With a chance to close out the Rangers at home, the Caps laid an egg.  Kreider scored goals in the first and last minute of the first period, the second with two-tenths of a second left when a shot of a faceoff win was stopped by Holtby, but John Carlson kicked the puck back and between Holtby’s pads, leaving Kreider with a tap in. 

Jason Chimera got a tap-in of his own 28 seconds into the second period when Henrik Lundqvist did not handle Joel Ward’s shot from the top of the right wing circle cleanly.  The Caps could not get the tying goal in the second period, and the Rangers pulled away in the third.  Goals by Rick Nash and Dan Boyle less than five minutes in gave the Rangers a 4-1 lead.  Evgeny Kuznetsov made things more interesting in the eighth minute when Ward poked the puck off the stick off the stick of Stepan, and Kuznetsov rifled the loose puck off the post past Lundqvist on the short side. 
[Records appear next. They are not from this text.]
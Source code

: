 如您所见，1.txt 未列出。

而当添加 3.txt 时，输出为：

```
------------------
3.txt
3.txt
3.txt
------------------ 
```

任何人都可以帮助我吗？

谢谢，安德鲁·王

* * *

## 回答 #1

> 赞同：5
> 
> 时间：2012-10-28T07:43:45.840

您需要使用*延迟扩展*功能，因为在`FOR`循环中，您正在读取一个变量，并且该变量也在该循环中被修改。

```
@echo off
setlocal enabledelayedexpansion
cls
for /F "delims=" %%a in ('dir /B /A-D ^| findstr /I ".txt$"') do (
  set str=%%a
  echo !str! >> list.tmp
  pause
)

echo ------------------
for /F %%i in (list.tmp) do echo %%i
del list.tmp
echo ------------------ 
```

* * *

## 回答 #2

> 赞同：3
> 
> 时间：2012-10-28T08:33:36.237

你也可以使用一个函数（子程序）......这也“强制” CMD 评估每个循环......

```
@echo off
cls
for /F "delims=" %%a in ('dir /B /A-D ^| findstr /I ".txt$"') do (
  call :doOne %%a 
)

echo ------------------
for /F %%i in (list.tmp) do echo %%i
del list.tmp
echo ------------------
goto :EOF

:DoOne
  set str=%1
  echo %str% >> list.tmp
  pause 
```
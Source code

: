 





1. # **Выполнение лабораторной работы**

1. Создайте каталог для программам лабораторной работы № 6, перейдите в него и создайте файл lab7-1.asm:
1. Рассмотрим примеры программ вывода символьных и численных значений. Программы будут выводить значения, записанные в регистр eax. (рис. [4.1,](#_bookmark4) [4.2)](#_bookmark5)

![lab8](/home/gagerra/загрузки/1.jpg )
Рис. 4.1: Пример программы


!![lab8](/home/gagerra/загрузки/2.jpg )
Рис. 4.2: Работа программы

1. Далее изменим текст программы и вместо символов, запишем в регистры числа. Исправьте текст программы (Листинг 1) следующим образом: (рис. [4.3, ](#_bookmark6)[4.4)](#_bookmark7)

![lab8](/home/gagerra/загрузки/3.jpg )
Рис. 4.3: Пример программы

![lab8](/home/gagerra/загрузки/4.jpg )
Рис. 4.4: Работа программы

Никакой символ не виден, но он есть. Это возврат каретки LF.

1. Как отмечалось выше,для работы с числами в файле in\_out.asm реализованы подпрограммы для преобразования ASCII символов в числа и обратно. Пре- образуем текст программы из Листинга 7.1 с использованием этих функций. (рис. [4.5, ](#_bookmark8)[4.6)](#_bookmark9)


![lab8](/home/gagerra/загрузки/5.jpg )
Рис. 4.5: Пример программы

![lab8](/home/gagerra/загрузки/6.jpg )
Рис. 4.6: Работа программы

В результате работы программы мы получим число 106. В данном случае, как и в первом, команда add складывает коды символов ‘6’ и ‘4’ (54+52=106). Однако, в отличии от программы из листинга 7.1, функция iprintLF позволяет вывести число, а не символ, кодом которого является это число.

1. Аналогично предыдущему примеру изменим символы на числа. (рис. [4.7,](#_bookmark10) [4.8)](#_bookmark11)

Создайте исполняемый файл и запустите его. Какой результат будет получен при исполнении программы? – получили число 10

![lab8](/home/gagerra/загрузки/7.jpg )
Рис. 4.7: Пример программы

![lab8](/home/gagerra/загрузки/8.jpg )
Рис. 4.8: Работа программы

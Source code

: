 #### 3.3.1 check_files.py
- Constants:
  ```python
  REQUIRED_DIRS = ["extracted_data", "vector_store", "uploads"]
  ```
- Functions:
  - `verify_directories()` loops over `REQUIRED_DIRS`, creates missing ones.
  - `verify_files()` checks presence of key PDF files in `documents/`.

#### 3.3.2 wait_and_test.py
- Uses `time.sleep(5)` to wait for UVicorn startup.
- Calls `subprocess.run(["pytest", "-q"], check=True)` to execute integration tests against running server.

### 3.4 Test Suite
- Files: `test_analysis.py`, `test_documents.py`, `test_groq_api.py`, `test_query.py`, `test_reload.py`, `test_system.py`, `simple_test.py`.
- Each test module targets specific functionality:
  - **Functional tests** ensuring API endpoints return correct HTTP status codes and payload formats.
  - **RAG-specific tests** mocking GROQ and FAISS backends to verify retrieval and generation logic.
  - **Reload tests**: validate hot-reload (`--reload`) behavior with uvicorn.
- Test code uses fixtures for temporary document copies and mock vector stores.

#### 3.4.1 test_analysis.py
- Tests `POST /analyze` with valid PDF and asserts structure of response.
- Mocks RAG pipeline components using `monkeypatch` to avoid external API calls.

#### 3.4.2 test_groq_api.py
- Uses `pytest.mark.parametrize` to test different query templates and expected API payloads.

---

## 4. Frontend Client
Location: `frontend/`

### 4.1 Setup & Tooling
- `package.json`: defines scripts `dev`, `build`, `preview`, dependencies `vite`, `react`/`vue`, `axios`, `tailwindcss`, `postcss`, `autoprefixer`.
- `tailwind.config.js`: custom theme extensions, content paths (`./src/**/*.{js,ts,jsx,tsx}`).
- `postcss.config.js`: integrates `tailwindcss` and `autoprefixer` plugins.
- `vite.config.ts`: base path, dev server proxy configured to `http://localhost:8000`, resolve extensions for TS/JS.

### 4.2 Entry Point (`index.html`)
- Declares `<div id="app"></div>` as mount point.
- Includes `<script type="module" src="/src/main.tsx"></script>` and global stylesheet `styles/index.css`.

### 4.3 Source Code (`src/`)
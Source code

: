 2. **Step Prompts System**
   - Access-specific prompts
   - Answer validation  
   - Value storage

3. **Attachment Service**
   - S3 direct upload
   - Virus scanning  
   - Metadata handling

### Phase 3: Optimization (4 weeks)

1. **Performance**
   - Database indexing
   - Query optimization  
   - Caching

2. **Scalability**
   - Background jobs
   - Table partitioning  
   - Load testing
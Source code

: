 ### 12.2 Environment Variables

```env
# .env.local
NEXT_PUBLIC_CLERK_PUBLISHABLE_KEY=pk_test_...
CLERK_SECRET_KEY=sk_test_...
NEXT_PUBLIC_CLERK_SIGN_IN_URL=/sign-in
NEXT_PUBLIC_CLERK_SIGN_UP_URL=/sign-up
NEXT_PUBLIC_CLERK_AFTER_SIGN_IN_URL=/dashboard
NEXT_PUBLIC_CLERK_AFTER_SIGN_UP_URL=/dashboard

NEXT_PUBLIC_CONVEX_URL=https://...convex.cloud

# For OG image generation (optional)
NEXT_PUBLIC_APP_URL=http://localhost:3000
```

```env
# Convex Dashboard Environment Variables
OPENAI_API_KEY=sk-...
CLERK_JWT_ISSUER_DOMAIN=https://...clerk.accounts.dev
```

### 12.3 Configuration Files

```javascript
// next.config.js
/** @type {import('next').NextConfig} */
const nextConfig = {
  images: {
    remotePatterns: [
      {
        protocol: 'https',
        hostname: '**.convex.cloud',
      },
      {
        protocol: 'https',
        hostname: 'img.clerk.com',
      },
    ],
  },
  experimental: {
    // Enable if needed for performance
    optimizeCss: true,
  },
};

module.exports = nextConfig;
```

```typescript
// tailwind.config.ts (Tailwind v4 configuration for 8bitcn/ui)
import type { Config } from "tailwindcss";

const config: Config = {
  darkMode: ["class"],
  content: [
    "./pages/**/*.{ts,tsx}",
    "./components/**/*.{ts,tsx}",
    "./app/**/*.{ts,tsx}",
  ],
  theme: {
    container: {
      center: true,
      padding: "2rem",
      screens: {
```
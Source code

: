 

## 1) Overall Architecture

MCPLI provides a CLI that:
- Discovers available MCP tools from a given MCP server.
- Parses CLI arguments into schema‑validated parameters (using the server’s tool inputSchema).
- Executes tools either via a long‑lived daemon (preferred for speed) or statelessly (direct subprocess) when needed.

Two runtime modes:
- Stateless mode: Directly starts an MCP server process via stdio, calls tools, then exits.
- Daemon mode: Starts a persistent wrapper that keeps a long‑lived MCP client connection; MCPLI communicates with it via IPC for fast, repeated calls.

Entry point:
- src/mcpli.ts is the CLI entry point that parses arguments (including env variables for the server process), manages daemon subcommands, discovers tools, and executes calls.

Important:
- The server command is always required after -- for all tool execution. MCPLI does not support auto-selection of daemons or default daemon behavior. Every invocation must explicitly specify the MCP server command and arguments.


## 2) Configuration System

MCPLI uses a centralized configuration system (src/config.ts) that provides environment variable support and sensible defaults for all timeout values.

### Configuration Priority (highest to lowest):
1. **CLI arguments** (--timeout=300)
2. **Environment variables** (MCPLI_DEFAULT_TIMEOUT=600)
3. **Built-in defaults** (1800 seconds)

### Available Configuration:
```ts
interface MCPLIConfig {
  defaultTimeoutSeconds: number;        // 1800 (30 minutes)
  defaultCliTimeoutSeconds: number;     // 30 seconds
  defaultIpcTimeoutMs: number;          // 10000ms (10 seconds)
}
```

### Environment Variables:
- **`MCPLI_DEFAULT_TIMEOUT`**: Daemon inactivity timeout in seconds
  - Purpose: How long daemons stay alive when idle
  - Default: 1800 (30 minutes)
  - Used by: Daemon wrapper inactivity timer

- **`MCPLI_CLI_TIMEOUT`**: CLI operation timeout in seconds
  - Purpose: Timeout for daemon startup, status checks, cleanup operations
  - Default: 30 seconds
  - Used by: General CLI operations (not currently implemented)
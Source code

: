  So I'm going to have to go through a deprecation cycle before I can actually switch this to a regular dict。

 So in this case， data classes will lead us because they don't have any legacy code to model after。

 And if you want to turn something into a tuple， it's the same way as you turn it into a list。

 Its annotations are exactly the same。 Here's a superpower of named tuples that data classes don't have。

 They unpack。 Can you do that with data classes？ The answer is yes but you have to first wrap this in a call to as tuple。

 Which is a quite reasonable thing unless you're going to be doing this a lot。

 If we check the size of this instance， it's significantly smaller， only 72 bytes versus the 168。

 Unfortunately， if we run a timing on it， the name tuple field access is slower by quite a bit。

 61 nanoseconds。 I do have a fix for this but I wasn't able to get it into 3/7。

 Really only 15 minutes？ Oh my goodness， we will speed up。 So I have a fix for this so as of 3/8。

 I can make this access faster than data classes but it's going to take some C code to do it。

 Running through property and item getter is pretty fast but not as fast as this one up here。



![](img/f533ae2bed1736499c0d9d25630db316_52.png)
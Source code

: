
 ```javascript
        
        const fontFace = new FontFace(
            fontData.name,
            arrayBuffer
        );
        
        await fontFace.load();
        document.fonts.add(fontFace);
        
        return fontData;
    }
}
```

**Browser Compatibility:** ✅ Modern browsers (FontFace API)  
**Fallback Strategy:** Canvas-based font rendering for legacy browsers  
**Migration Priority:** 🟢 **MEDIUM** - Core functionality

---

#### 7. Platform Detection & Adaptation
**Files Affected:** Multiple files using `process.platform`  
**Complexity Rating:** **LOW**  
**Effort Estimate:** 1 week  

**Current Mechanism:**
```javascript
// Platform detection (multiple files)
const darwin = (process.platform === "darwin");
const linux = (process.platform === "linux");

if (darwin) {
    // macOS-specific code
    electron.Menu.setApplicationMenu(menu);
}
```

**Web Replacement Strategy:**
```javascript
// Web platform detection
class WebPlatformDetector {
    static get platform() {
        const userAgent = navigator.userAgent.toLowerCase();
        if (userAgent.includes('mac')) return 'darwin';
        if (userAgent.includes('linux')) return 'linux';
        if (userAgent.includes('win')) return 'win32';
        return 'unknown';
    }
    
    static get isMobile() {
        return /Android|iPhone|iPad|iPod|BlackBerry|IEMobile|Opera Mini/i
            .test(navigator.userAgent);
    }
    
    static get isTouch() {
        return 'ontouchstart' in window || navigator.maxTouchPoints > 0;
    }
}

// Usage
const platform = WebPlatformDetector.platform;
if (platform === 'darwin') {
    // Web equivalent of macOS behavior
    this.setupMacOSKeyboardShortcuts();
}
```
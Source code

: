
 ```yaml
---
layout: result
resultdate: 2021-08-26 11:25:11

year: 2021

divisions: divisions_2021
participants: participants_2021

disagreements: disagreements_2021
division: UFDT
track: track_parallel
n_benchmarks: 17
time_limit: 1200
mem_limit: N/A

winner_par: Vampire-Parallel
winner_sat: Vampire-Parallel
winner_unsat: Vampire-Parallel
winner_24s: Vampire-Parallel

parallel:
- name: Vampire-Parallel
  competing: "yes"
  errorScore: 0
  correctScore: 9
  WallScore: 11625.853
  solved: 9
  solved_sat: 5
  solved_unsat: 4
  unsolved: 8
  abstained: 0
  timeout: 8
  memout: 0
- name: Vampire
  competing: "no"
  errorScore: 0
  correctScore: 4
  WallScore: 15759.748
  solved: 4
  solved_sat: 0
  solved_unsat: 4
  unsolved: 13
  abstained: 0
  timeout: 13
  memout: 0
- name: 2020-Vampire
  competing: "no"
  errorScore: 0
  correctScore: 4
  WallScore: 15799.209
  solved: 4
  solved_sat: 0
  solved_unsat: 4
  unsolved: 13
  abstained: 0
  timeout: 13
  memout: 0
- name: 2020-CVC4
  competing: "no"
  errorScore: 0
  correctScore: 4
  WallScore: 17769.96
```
Ward got one of his own less than three minutes later when his persistence was rewarded in front of the Ranger net.  Jason Chimera fired the puck at the net from the left wing wall, and when Lundqvist made the save, Ward was there to poke it past Lundqvist’s left pad to get the Caps within a goal.  That would be as close as the Caps would get, though, and the Rangers skated off winners, 4-2, to send the series back to New York for Game 7.

For the fourth time in five series in seven years, the Caps and Rangers went to a seventh game.  In the previous three Games 7, the Rangers scored first.  Not so in this one.  As the first period was reaching he 13-minute mark, Nicklas Backstrom won a faceoff in the Ranger end to the right of Lundqvist.  The puck came back to Ovechkin, who managed to poke free to Backstrom, who sent it down the wall to Marcus Johansson.  From the far edge of the faceoff circle, Johansson found Ovechkin cutting down the middle, and Ovechkin snapped the puck over Lundqvist’s glove to make it 1-0.

In the seventh minute of the second period, Kevin Hayes tied the game on a power play when he took a feed from J.T. Miller on the back side and slid the puck behind Holtby.  And that would be it.  For the second time in three games and second straight time in Madison Square Garden, the teams would go to an overtime tied, 1-1.

In the end, it ended quickly, but in slow motion.  The Rangers won a faceoff to the left of Holtby.  The puck slid back to Keith Yandle, who fed Dan Girardi for a one-timer.  Holtby kicked out the drive, but the rebound went straight to Derek Stepan, who wasted no time spiking the puck past Holtby, on his back in the paint.  Cue the handshakes.

***** 

For the fourth time in the Rock the Red era, the Caps made it to the second round, but no further. This one, however, felt different from the others.  There was a lot to build on, even in another second round loss.  For starters, there was Braden Holtby.  He was excellent in his first playoff appearance, that against the Boston Bruins in 2012, but he cemented his position as a goalie who could reasonably anchor a Cup winning team with his performance in this postseason.  Among goalies appearing in five or more games in the 2015 postseason, he had the best goals against average (1.71) and best save percentage (.944).   He is the only goalie since the 2004-2005 lockout having appeared in at least 25 postseason games with a career goals against average under 2.00 and a save percentage above .930.

Alex Ovechkin, for the fourth time in five postseasons, recorded five goals, but he had an interesting supporting cast.  Evgeny Kuznetsov, appearing in his second postseason, tied Ovechkin in goals with five.  John Carlson became only the third Capital defenseman in the Rock the Red era to finish with more than five points for a postseason (1-5-6), joining Mike Green (three times) and Tom Poti.

The Caps were within two minutes of clinching their second round series in Game 5 and an overtime away from it in Game 7 against the Rangers.  While there might be truth in that there are only so many bites at the apple a team might get in advancing to a Stanley Cup, the 2015 team looked to be closer to realizing that goal than perhaps any team in the Rock the Red era.  For the first time, perhaps ever in this era and certainly since 2010, one had the sense they were closer than they ever were to getting it right in the postseason.